* _PROBLEM DESCRIPTION_
Where does the string "union" occur in the records below? Copy every line that holds it.

***** ENTRIES SHOWN

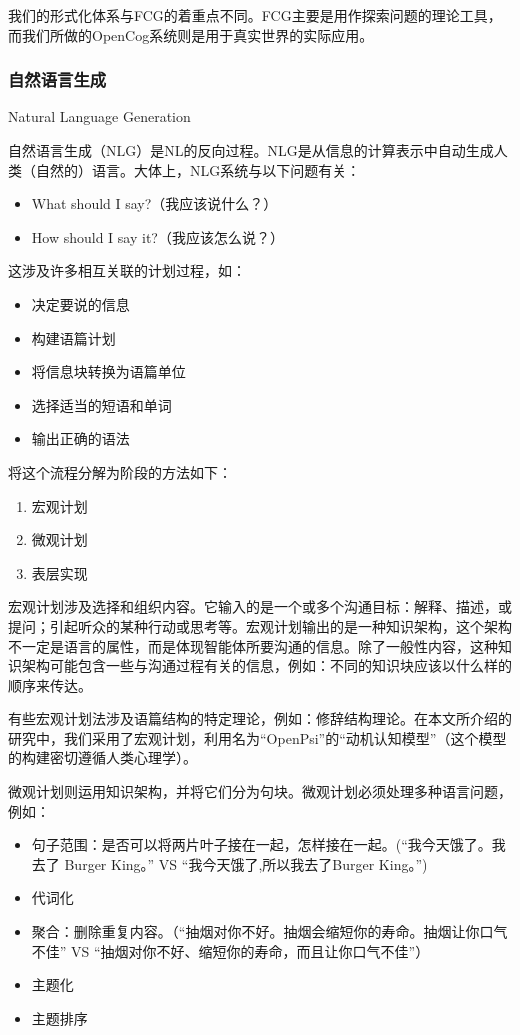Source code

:\begin{enumerate}
我们的形式化体系与FCG的着重点不同。FCG主要是用作探索问题的理论工具，而我们所做的OpenCog系统则是用于真实世界的实际应用。

\subsubsection{自然语言生成}{Natural Language Generation}

自然语言生成（NLG）是NL的反向过程。NLG是从信息的计算表示中自动生成人类（自然的）语言。大体上，NLG系统与以下问题有关：

\begin{itemize}
\item What should I say?（我应该说什么？）
\item How should I say it?（我应该怎么说？）
\end{itemize}

这涉及许多相互关联的计划过程，如：
\begin{itemize}
\item 决定要说的信息
\item 构建语篇计划
\item 将信息块转换为语篇单位
\item 选择适当的短语和单词
\item 输出正确的语法
\end{itemize}

将这个流程分解为阶段的方法如下：
\begin{enumerate}
\item 宏观计划
\item 微观计划
\item 表层实现
\end{enumerate}

宏观计划涉及选择和组织内容。它输入的是一个或多个沟通目标：解释、描述，或提问；引起听众的某种行动或思考等。宏观计划输出的是一种知识架构，这个架构不一定是语言的属性，而是体现智能体所要沟通的信息。除了一般性内容，这种知识架构可能包含一些与沟通过程有关的信息，例如：不同的知识块应该以什么样的顺序来传达。

有些宏观计划法涉及语篇结构的特定理论，例如：修辞结构理论\cite{Mann1987}。在本文所介绍的研究中，我们采用了宏观计划，利用名为“OpenPsi”的“动机认知模型”（这个模型的构建密切遵循人类心理学）。

微观计划则运用知识架构，并将它们分为句块。微观计划必须处理多种语言问题，例如：

\begin{itemize}
\item 句子范围：是否可以将两片叶子接在一起，怎样接在一起。(“我今天饿了。我去了 Burger King。” VS “我今天饿了,所以我去了Burger King。”)
\item 代词化
\item 聚合：删除重复内容。（“抽烟对你不好。抽烟会缩短你的寿命。抽烟让你口气不佳” VS “抽烟对你不好、缩短你的寿命，而且让你口气不佳”）
\item 主题化
\item 主题排序
\end{itemize}


\end{enumerate}
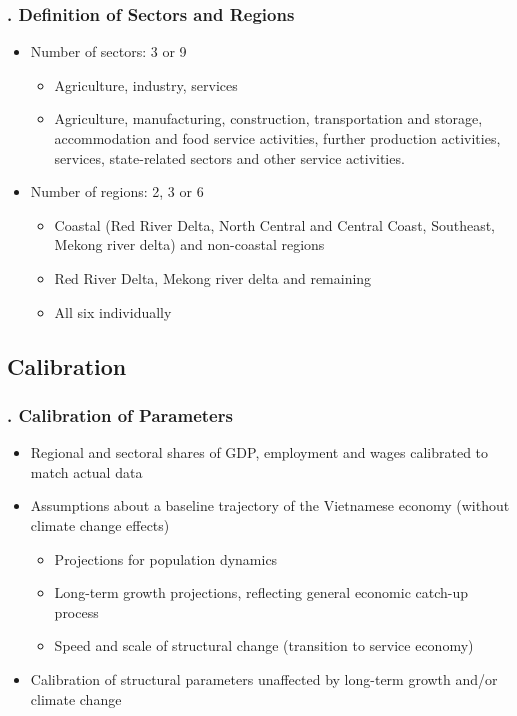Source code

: \documentclass[11pt,aspectratio=169]{beamer}
\begin{document}
\begin{frame}
\frametitle{{\thesection.\thesubsection} Definition of Sectors and Regions}
\begin{itemize}
\item Number of sectors: 3 or 9
	\begin{itemize}
		\item Agriculture, industry, services
		\item Agriculture, manufacturing, construction, transportation and storage, accommodation and food service activities, further production activities, services, state-related sectors and other service activities.
	\end{itemize}	
\item Number of regions: 2, 3 or 6
	\begin{itemize}
		\item Coastal (Red River Delta, North Central and Central Coast, Southeast, Mekong river delta) and non-coastal regions
		\item Red River Delta, Mekong river delta and remaining
		\item All six individually
	\end{itemize}	
\end{itemize}
\end{frame}

\subsection{Calibration}
\begin{frame}
\frametitle{{\thesection.\thesubsection} Calibration of Parameters}
\begin{itemize}
\item Regional and sectoral shares of GDP, employment and wages calibrated to match actual data
\item Assumptions about a baseline trajectory of the Vietnamese economy (without climate change effects)
	\begin{itemize}
		\item Projections for population dynamics
		\item Long-term growth projections, reflecting general economic catch-up process
		\item Speed and scale of structural change (transition to service economy)
\end{itemize}
\item Calibration of structural parameters unaffected by long-term growth and/or climate change
\end{itemize}
\end{frame}
\end{document}
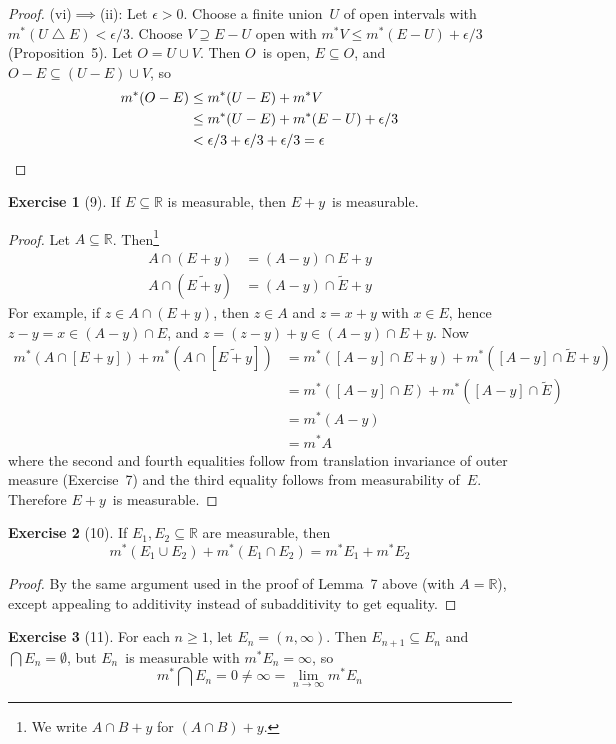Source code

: \documentclass[letterpaper,12pt]{article}
\newcommand{\R}{\mathbb{R}}
\newcommand{\union}{\cup}
\newcommand{\sect}{\cap}
\newcommand{\diff}{\bigtriangleup}
\newcommand{\bigsect}{\bigcap}
\newcommand{\mo}{m^*}
\newcommand{\comp}[1]{\widetilde{#1}}
\theoremstyle{plain}
\theoremstyle{definition}
\newtheorem*{exer}{Exercise}
\theoremstyle{remark}
\begin{document}
\begin{proof}
(vi)\(\implies\)(ii): Let \(\epsilon>0\). Choose a finite union~\(U\) of open intervals with \(\mo(U\diff E)<\epsilon/3\). Choose \(V\supseteq E-U\) open with \(\mo V\le\mo(E-U)+\epsilon/3\) (Proposition~5). Let \(O=U\union V\). Then \(O\)~is open, \(E\subseteq O\), and \(O-E\subseteq(U-E)\union V\), so
\begin{align*}
\mo(O-E)&\le\mo(U-E)+\mo V\\
	&\le\mo(U-E)+\mo(E-U)+\epsilon/3\\
	&<\epsilon/3+\epsilon/3+\epsilon/3=\epsilon\qedhere
\end{align*}
\end{proof}

\begin{exer}[9]
If \(E\subseteq\R\) is measurable, then \(E+y\)~is measurable.
\end{exer}
\begin{proof}
Let \(A\subseteq\R\). Then\footnote{We write \(A\sect B+y\) for \((A\sect B)+y\).}
\begin{align*}
A\sect(E+y)&=(A-y)\sect E+y\\
A\sect(\comp{E+y})&=(A-y)\sect\comp{E}+y
\end{align*}
For example, if \(z\in A\sect(E+y)\), then \(z\in A\) and \(z=x+y\) with \(x\in E\), hence \(z-y=x\in(A-y)\sect E\), and \(z=(z-y)+y\in(A-y)\sect E+y\). Now
\begin{align*}
\mo(A\sect[E+y])+\mo(A\sect[\comp{E+y}])&=\mo([A-y]\sect E+y)+\mo([A-y]\sect\comp{E}+y)\\
	&=\mo([A-y]\sect E)+\mo([A-y]\sect\comp{E})\\
	&=\mo(A-y)\\
	&=\mo A
\end{align*}
where the second and fourth equalities follow from translation invariance of outer measure (Exercise~7) and the third equality follows from measurability of~\(E\). Therefore \(E+y\)~is measurable.
\end{proof}

\begin{exer}[10]
If \(E_1,E_2\subseteq\R\) are measurable, then
\[\mo(E_1\union E_2)+\mo(E_1\sect E_2)=\mo E_1+\mo E_2\]
\end{exer}
\begin{proof}
By the same argument used in the proof of Lemma~7 above (with \(A=\R\)), except appealing to additivity instead of subadditivity to get equality.
\end{proof}

\begin{exer}[11]
For each \(n\ge 1\), let \(E_n=(n,\infty)\). Then \(E_{n+1}\subseteq E_n\) and \(\bigsect E_n=\emptyset\), but \(E_n\)~is measurable with \(\mo E_n=\infty\), so
\[\mo\bigsect E_n=0\ne\infty=\lim_{n\to\infty}\mo E_n\]
\end{exer}
\end{document}
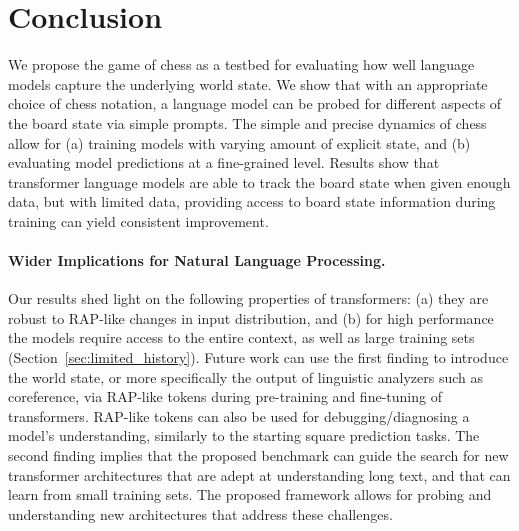 \section{Conclusion}
We propose the game of chess as a testbed for evaluating how well language models capture the underlying world state. 
We show that with an appropriate choice of chess notation, a language model can be probed for different aspects of the board state via simple prompts.
The simple and precise dynamics of chess allow for (a) training models with varying amount of explicit state, and (b) evaluating 
model predictions at a fine-grained level.
Results show that transformer language models are able to track the board state when given enough
data, but with limited data, %
providing access to board state information during training can yield consistent improvement. 

 \paragraph{Wider Implications for Natural Language Processing.}
Our results shed light on the following properties of transformers: (a) they are robust to RAP-like changes in input distribution, and (b) for high performance the models require access to the entire context, as well as large training sets (Section~\ref{sec:limited_history}). 
Future work can use the first finding to introduce the world state, or more specifically the output of linguistic analyzers such as coreference,  via RAP-like tokens during pre-training and fine-tuning of transformers. 
RAP-like tokens can also be used for debugging/diagnosing a model's understanding, similarly to the starting square prediction tasks. 
The second finding implies that the proposed benchmark can guide the search for new transformer architectures that are adept at understanding long text, and that can learn from small training sets.  
The proposed framework allows for probing and understanding new architectures that address these challenges.   

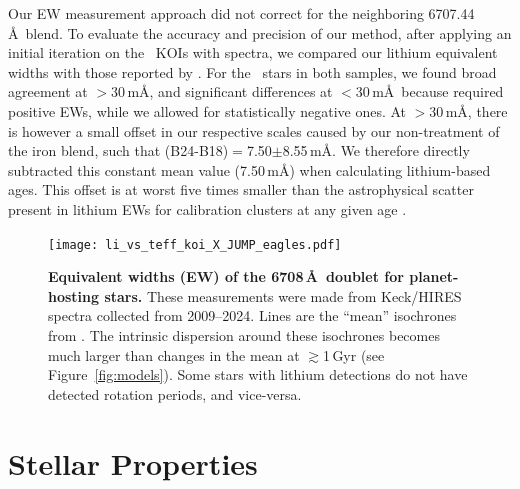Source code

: \documentclass[11pt,twocolumn,tighten]{aastex63}
\begin{document}
Our EW measurement approach did not correct for the neighboring
 6707.44\,\AA\ blend.  To evaluate the accuracy and
precision of our method, after applying an initial
iteration on the \nlithiumstars\ KOIs with spectra, we compared our
lithium equivalent widths with those reported by
\citet{2018ApJ...855..115B}.  For the \nbergeroverlap\ stars in both
samples, we found broad agreement at $>$30\,m\AA, and significant
differences at $<$30\,m\AA\ because \citet{2018ApJ...855..115B}
required positive EWs, while we allowed for statistically negative ones.  At
$>$30\,m\AA, there is however a small offset in our respective scales caused
by our non-treatment of the iron blend,
such that (B24-B18)$=$7.50$\pm$8.55\,m\AA.
We therefore directly subtracted
this constant mean value (7.50\,m\AA) when calculating lithium-based
ages.  This offset is at worst five times smaller than the astrophysical
scatter present in lithium EWs for calibration clusters at any given age
\citep[see][]{Jeffries_2023}.


\begin{figure}[!t]
	\begin{center}
		\leavevmode
		\texttt{[image: li\_vs\_teff\_koi\_X\_JUMP\_eagles.pdf]}
	\end{center}
	\vspace{-0.25cm}
	\caption{{\bf Equivalent widths (EW) of the  6708\,\AA\ doublet
    for planet-hosting stars.} These measurements were made from
    Keck/HIRES spectra collected from 2009--2024.  Lines are the ``mean''
    isochrones from \citet{Jeffries_2023}.  The
    intrinsic dispersion around these isochrones becomes much larger
    than changes in the mean at $\gtrsim$1\,Gyr (see
    Figure~\ref{fig:models}).  Some stars with lithium detections do
    not have detected rotation periods, and vice-versa.
		\label{fig:li_vs_teff}
	}
\end{figure}



\section{Stellar Properties}
\label{sec:stellarprops}



\end{document}
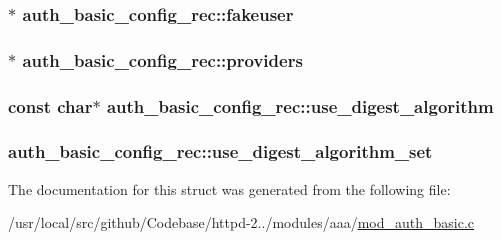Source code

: \subsubsection[{\texorpdfstring{fakeuser}{fakeuser}}]{$\ast$ auth\+\_\+basic\+\_\+config\+\_\+rec\+::fakeuser}\hypertarget{structauth__basic__config__rec_a451437c491dc890f7dca8dca3659e738}{}\label{structauth__basic__config__rec_a451437c491dc890f7dca8dca3659e738}
\subsubsection[{\texorpdfstring{providers}{providers}}]{$\ast$ auth\+\_\+basic\+\_\+config\+\_\+rec\+::providers}\hypertarget{structauth__basic__config__rec_a143819877a61d8e772d08cc033ec81be}{}\label{structauth__basic__config__rec_a143819877a61d8e772d08cc033ec81be}
\subsubsection[{\texorpdfstring{use\+\_\+digest\+\_\+algorithm}{use_digest_algorithm}}]{\setlength{\rightskip}{0pt plus 5cm}const char$\ast$ auth\+\_\+basic\+\_\+config\+\_\+rec\+::use\+\_\+digest\+\_\+algorithm}\hypertarget{structauth__basic__config__rec_a7f30397d931d68436df1e63d511cdfc2}{}\label{structauth__basic__config__rec_a7f30397d931d68436df1e63d511cdfc2}
\subsubsection[{\texorpdfstring{use\+\_\+digest\+\_\+algorithm\+\_\+set}{use_digest_algorithm_set}}]{ auth\+\_\+basic\+\_\+config\+\_\+rec\+::use\+\_\+digest\+\_\+algorithm\+\_\+set}\hypertarget{structauth__basic__config__rec_aec014132565fd16aa0c667da77373c7f}{}\label{structauth__basic__config__rec_aec014132565fd16aa0c667da77373c7f}


The documentation for this struct was generated from the following file\+:\begin{DoxyCompactItemize}
\item 
/usr/local/src/github/\+Codebase/httpd-\/2../modules/aaa/\hyperlink{mod__auth__basic_8c}{mod\+\_\+auth\+\_\+basic.\+c}\end{DoxyCompactItemize}
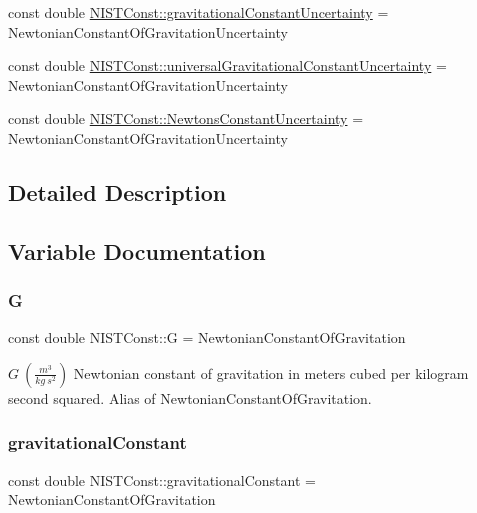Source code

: \begin{DoxyCompactItemize}
\item 
const double \hyperlink{group___n_i_s_t_const-_gravitational_constant_gae0af1dfa30856852c6c5a6936eb2354f}{N\+I\+S\+T\+Const\+::gravitational\+Constant\+Uncertainty} = Newtonian\+Constant\+Of\+Gravitation\+Uncertainty
\item 
const double \hyperlink{group___n_i_s_t_const-_gravitational_constant_gaa748102f8262fa5e50c1d0090585593e}{N\+I\+S\+T\+Const\+::universal\+Gravitational\+Constant\+Uncertainty} = Newtonian\+Constant\+Of\+Gravitation\+Uncertainty
\item 
const double \hyperlink{group___n_i_s_t_const-_gravitational_constant_ga53c7e14bc44763cb827de59cd3bcff2b}{N\+I\+S\+T\+Const\+::\+Newtons\+Constant\+Uncertainty} = Newtonian\+Constant\+Of\+Gravitation\+Uncertainty
\end{DoxyCompactItemize}


\subsection{Detailed Description}


\subsection{Variable Documentation}
\mbox{\label{group___n_i_s_t_const-_gravitational_constant_gad3f54a7cdc3ea6fd2fbc4a30ce7df201}} 
\subsubsection{\texorpdfstring{G}{G}}
{\footnotesize\ttfamily const double N\+I\+S\+T\+Const\+::G = Newtonian\+Constant\+Of\+Gravitation}

$G \ (\frac{m^3}{kg\ s^2})$ Newtonian constant of gravitation in meters cubed per kilogram second squared. Alias of Newtonian\+Constant\+Of\+Gravitation. \mbox{\label{group___n_i_s_t_const-_gravitational_constant_ga5a77947aedbfa6b29249f5b25f22137b}} 
\subsubsection{\texorpdfstring{gravitational\+Constant}{gravitationalConstant}}
{\footnotesize\ttfamily const double N\+I\+S\+T\+Const\+::gravitational\+Constant = Newtonian\+Constant\+Of\+Gravitation}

**********

* _ANSWER FOR THE TASK_
\newcommand{\union}{\cup}
(vi)\(\implies\)(ii): Let \(\epsilon>0\). Choose a finite union~\(U\) of open intervals with \(\mo(U\diff E)<\epsilon/3\). Choose \(V\supseteq E-U\) open with \(\mo V\le\mo(E-U)+\epsilon/3\) (Proposition~5). Let \(O=U\union V\). Then \(O\)~is open, \(E\subseteq O\), and \(O-E\subseteq(U-E)\union V\), so
\[\mo(E_1\union E_2)+\mo(E_1\sect E_2)=\mo E_1+\mo E_2\]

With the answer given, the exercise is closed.